As suddenly as he had appeared on the screen, Otieno disappeared.
Snapshots of some of the powerful interviews he did would emerge, a brief reminder of a man who once had so much control of news content that media houses accorded him a whole team of producers to work with.
Feeling power
“I remember feeling the power around him. He stepped into the show and everyone went quiet,” says Brenda Beja, one of the people who appeared on Otieno’s show in his heyday.
But today, he is a shell of his former self. The power has been sapped. The spring is gone.
At his home in Nairobi, The Standard team was met by a man who cannot even walk straight, having lost his sense of balance.
His hearing is gone and he can no longer hear the powerful interviews he once gave. For this interview, The Standard had to write the questions on a piece of paper for him to read.

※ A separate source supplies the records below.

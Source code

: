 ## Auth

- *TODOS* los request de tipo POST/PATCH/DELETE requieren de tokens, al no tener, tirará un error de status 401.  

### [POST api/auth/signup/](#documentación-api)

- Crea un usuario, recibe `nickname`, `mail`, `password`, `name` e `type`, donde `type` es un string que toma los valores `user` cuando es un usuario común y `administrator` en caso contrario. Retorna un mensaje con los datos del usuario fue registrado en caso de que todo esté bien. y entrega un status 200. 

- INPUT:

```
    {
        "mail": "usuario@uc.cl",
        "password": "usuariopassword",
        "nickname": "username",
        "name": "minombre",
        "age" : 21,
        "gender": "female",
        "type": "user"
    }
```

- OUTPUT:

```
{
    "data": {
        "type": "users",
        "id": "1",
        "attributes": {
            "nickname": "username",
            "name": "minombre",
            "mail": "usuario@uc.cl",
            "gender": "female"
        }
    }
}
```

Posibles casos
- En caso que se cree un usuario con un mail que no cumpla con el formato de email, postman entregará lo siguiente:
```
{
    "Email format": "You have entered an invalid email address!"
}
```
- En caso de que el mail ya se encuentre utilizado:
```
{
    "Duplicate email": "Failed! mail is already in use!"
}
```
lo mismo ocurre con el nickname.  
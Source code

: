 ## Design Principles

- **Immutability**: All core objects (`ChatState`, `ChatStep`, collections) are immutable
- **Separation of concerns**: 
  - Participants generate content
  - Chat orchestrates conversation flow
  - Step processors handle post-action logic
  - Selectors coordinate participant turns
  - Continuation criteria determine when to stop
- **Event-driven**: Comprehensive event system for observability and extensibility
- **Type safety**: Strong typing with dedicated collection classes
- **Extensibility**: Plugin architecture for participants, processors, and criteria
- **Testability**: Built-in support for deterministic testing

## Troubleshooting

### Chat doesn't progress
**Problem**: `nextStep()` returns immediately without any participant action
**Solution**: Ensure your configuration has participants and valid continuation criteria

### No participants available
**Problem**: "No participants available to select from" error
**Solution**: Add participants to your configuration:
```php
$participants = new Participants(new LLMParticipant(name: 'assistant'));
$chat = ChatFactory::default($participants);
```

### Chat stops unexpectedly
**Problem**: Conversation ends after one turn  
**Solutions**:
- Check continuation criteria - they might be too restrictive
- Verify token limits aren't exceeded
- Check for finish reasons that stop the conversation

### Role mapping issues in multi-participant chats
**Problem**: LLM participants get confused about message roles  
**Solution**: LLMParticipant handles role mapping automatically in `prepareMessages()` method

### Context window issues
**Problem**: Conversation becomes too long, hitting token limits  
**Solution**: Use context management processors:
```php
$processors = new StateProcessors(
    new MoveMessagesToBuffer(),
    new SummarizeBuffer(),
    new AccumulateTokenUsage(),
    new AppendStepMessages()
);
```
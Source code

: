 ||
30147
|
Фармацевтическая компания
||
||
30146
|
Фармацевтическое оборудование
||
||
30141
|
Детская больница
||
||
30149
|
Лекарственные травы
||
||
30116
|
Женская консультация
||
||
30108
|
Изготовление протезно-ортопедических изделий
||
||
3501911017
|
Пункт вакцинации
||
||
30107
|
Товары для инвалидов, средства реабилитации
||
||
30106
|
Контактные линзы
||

“I cannot even hear my own voice,” he says, choking back tears. “I cannot hear my daughter when she comes home from school.”
His Standard Five daughter stands shyly behind the couch and watches as her father breaks down while he explains how much his life has changed.
Otieno suffered an acute pancreatic infection that crashed his hearing system.
With the disease taking over his life and his fame dimming, friends fled.
His phones, he says, rang incessantly when he was a popular TV anchor. They went mute as soon as he was fired. The powerful politicians and business moguls who once begged him for interviews all left.
Otieno says his condition has taught him the fluidity of friendship and vanity of fame. It has also drained the last shilling of his savings from his former job.
Taken loans
According to his sister, Joan Obuya, the family has taken loans to pay for his medical bills, but the burden has become too heavy.
“Our mother retired and we lost two siblings recently. It has been a difficult time,” she says.
Otieno is seeking help. He says he is telling his story to reach out to anyone who saw his passion and dedication during his days as a TV anchor.
“I performed my job as a national duty. Not showbiz, not entertainment. I held platforms for debate and discourse for both opinion leaders and ordinary Kenyans,” he says.
At the end of the interview, his daughter nods and gives him a thumbs up – it is the new language that father and daughter have developed since he lost his hearing.
It will cost Sh4 million to fully restore his hearing and balance. The family says they have run out of money to pay his medical bills and thus opened a pay bill number for wellwishers to assist. the paybill number is Louis Armstrong Otieno 333957.